Llevó a cabo una revolución silenciosa sin olvidar la potencialidad de la palabra poética para actuar en el mundo
Naturalizar el discurso poético, elevar el habla cotidiana a categoría estética, hacer de la claridad y la llaneza esencia de la expresión lírica es la revolución silenciosa que lleva a cabo Machado en su escritura desde sus inicios en Soledades (1903), reivindicando esa variante del «modernismo interior» que indaga en las galerías del alma en Soledades. Galerías. Otros poemas (1907), que continúa en la invención del paisaje castellano y su dicción, la proyección de una concepción mítica a partir de una voluntad de regeneración estética en Campos de Castilla (1912), o el hallazgo de una lengua transparente en la que el pensamiento lírico se muestra en su trascendencia filosófica sin perder un ápice de su temporalidad en Nuevas canciones (1924). Todo ello como consecuencia de un esencial popularismo, derivado del nacionalismo estético característico de la época y de la concepción neotradicionalista de la creación poética, y de la conciencia última de que «la verdadera poesía la hace el pueblo». Todo ello, por otro lado, sin olvidar la potencialidad de la palabra poética para actuar en el mundo, para hacerlo y transformarlo, que une la afirmación del «Retrato» («Dejar quisiera mi verso / como deja el capitán su espada») con la del soneto a Enrique Líster («Si mi pluma valiera tu pistola / de capitán, contento moriría»).

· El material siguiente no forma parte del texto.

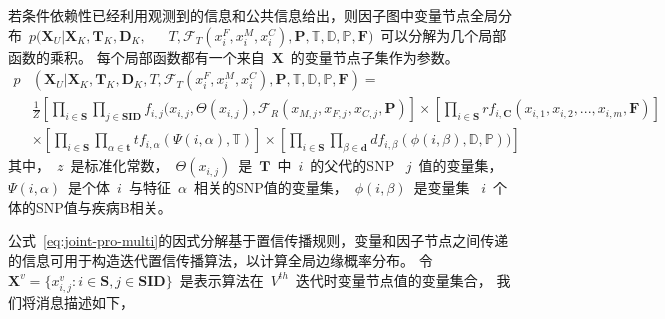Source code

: 若条件依赖性已经利用观测到的信息和公共信息给出，则因子图中变量节点全局分布~$p(\mathbf{X}_U | \mathbf{X}_K, \mathbf{T}_K,\mathbf{D}_K,~$~ ~$T, \mathcal{F}_T(x_i^F, x_i^M, x_i^C), \mathbf{P}, \mathbb{T}, \mathbb{D}, \mathbb{P}, \mathbf{F})$~可以分解为几个局部函数的乘积。 每个局部函数都有一个来自~$\mathbf{X}$~的变量节点子集作为参数。
\begin{equation}\label{eq:joint-pro-multi}
\begin{aligned}
p&(\mathbf{X}_U | \mathbf{X}_K, \mathbf{T}_K, \mathbf{D}_K, T, \mathcal{F}_T(x_i^F,x_i^M,x_i^C), \mathbf{P}, \mathbb{T}, \mathbb{D}, \mathbb{P}, \mathbf{F}) =   \\
& \frac{1}{Z}[\prod_{i \in \mathbf{S}} \prod_{j \in \mathbf{SID}} f_{i,j}(x_{i,j}, \Theta(x_{i,j}),\mathcal{F}_{R}(x_{M,j},x_{F,j}, x_{C,j},\mathbf{P})] \times [\prod_{i \in \mathbf{S}}rf_{i,\mathbf{C}}(x_{i,1},x_{i,2},...,x_{i,m},\mathbf{F})]  \\
&  \times [\prod_{i \in \mathbf{S}}\prod_{\alpha \in \mathbf{t}}tf_{i,\alpha}(\Psi(i,\alpha),\mathbb{T})] \times [\prod_{i \in \mathbf{S}}\prod_{\beta \in \mathbf{d}}df_{i,\beta}(\phi(i,\beta),\mathbb{D},\mathbb{P}))]
\end{aligned}
\end{equation}
其中，~$z$~是标准化常数，~$\Theta(x_{i,j})$~是~$\mathbf{T}$~中~$i$~的父代的SNP ~$j$~值的变量集，~$\Psi(i,\alpha)$~是个体~$i$~与特征~$\alpha$~相关的SNP值的变量集，~$\phi(i,\beta)$~是变量集 ~$i$~个体的SNP值与疾病B相关。

公式~\ref{eq:joint-pro-multi}的因式分解基于置信传播规则，变量和因子节点之间传递的信息可用于构造迭代置信传播算法，以计算全局边缘概率分布。 令~$\mathbf{X}^v=\{x_{i,j}^v: i\in \mathbf{S}, j \in \mathbf{SID}\}$~是表示算法在~$V^{th}$~迭代时变量节点值的变量集合， 我们将消息描述如下，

Desde las páginas de Escorial, Dionisio Ridruejo «rescataría» al poeta en lo que luego sería el prólogo a la edición de las Poesías completas (1941), del sevillano, y el ejemplo de su poesía humana y cordial, de su concepción temporalista, etc. lo seguirían Leopoldo Panero, Luis Rosales o José María Valverde. Del mismo modo, la poesía machadiana sería abanderada por la rehumanización de posguerra y por la estética social en su debate sobre España en la obra de Blas de Otero, Ángela Figuera o Leopoldo de Luis, y posteriormente Jaime Gil de Biedma, José Agustín Goytisolo o Ángel González. Todos ellos, como luego y desde distintas vertientes Francisca Aguirre, Félix Grande, Antonio Colinas o Luis García Montero, herederos del legado machadiano.